PROBLEM DESCRIPTION: For the material below, return exactly the lines starting at the line containing "- Tratamento de exceções" and ending at the line containing "- Exercícios JUnit vanilla", both ends included, and no others.

===== RECORDS TO PROCESS =====

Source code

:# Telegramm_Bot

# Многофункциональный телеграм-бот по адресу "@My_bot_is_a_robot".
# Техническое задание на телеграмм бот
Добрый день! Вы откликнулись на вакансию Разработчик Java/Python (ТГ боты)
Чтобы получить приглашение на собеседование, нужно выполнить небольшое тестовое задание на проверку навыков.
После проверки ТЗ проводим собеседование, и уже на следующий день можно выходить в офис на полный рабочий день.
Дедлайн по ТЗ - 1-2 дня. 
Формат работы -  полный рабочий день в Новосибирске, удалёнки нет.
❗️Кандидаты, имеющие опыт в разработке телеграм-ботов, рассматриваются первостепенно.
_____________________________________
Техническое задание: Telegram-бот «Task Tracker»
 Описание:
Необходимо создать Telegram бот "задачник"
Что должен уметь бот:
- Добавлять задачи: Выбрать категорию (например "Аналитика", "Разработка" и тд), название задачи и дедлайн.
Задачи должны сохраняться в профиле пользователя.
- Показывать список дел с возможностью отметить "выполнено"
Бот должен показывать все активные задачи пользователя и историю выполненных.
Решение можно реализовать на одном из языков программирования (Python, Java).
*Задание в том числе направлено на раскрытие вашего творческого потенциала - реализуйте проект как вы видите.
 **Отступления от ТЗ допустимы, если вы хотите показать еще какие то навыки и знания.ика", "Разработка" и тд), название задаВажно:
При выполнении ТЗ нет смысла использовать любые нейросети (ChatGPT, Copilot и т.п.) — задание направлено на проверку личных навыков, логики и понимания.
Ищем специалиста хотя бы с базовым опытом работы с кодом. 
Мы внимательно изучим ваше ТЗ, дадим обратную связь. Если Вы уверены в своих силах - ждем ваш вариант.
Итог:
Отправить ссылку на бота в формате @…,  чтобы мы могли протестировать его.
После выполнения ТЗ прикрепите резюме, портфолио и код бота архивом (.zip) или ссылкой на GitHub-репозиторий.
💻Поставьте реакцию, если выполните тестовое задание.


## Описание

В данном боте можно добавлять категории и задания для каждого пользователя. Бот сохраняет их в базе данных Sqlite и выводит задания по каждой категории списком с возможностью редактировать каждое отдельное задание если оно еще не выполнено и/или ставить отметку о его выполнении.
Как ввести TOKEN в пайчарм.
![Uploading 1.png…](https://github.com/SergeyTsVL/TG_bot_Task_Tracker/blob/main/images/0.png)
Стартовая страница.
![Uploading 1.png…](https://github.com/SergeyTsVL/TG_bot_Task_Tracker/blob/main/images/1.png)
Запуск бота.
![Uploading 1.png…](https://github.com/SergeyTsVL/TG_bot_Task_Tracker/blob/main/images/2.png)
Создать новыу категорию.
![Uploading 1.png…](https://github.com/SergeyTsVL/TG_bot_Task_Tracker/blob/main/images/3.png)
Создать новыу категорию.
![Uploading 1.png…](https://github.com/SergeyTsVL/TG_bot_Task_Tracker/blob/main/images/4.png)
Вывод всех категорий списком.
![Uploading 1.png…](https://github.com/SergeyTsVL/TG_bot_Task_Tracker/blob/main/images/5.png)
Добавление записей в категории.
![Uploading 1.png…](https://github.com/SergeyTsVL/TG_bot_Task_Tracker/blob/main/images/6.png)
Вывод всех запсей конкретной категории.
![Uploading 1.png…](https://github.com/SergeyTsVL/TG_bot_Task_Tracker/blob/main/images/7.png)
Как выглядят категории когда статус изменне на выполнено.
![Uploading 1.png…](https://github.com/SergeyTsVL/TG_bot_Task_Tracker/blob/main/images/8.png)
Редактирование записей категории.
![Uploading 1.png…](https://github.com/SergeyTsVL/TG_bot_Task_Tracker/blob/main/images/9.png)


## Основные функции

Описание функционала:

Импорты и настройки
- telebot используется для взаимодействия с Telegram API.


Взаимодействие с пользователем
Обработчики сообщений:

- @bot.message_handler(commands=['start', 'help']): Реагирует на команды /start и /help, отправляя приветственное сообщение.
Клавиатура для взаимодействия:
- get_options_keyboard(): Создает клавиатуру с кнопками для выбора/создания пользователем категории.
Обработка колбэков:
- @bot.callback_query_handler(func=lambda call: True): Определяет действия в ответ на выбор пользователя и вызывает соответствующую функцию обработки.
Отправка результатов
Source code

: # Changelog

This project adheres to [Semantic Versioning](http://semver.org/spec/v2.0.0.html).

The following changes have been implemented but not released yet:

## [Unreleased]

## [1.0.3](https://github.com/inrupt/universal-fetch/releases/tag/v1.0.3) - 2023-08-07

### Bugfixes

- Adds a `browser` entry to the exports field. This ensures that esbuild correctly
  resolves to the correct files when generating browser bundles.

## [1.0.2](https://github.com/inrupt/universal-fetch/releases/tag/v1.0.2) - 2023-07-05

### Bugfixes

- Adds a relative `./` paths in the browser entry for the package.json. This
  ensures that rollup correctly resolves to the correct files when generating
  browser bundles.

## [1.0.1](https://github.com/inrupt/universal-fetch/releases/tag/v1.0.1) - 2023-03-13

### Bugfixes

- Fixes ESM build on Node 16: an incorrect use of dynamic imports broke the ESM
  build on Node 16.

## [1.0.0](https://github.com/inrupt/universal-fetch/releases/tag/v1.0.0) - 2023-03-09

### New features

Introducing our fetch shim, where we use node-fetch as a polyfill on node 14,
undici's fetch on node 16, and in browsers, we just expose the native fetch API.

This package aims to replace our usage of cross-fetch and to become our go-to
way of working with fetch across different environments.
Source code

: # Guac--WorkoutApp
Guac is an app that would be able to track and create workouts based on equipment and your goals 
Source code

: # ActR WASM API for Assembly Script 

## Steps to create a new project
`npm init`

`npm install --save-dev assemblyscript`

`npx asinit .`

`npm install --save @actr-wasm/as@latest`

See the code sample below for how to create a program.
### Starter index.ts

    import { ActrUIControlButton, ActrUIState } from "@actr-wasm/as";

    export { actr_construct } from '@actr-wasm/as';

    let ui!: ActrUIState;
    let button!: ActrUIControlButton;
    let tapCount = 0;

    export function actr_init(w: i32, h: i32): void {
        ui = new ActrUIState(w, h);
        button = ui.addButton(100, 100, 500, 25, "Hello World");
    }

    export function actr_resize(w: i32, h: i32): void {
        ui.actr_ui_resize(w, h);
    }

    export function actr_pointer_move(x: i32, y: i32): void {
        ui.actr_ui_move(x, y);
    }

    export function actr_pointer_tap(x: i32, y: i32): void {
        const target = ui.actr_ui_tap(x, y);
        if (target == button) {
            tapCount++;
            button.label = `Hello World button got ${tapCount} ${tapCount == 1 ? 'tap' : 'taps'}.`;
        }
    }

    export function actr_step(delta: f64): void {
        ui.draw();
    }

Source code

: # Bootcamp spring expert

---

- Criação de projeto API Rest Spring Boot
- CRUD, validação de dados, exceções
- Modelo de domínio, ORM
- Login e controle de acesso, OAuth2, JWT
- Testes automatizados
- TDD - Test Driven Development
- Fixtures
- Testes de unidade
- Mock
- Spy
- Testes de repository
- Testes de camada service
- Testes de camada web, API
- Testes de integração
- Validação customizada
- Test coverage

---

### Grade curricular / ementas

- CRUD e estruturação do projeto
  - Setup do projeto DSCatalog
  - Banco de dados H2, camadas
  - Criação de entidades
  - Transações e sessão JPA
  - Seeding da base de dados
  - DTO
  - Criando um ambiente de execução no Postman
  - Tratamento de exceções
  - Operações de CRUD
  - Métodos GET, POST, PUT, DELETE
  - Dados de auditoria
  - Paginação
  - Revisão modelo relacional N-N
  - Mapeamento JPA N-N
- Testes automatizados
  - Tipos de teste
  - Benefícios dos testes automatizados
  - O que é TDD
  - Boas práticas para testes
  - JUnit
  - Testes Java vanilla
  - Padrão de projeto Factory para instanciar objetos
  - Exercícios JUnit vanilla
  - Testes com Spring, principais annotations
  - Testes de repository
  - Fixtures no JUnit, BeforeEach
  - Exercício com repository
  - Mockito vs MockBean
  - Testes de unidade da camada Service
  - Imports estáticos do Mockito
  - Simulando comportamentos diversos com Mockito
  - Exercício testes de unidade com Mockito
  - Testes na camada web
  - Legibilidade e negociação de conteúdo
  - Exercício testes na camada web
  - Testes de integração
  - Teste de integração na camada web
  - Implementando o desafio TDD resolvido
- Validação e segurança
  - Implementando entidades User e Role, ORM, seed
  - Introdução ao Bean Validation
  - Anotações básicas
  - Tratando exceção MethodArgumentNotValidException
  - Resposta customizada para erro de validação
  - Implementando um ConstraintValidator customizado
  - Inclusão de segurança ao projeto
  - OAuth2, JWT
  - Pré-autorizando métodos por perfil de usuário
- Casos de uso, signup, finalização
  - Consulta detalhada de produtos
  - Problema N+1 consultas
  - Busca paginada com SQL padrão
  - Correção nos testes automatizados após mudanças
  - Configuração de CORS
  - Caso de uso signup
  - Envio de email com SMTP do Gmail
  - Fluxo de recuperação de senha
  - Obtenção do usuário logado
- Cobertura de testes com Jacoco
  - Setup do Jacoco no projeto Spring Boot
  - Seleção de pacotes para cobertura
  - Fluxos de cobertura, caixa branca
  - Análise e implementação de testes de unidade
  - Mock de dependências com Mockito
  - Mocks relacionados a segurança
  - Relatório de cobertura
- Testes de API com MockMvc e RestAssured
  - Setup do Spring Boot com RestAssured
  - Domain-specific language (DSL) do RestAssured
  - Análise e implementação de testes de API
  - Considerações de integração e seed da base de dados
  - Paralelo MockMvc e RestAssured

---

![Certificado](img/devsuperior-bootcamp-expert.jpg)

=====

WRITTEN REPLY:
  - Tratamento de exceções
  - Operações de CRUD
  - Métodos GET, POST, PUT, DELETE
  - Dados de auditoria
  - Paginação
  - Revisão modelo relacional N-N
  - Mapeamento JPA N-N
- Testes automatizados
  - Tipos de teste
  - Benefícios dos testes automatizados
  - O que é TDD
  - Boas práticas para testes
  - JUnit
  - Testes Java vanilla
  - Padrão de projeto Factory para instanciar objetos
  - Exercícios JUnit vanilla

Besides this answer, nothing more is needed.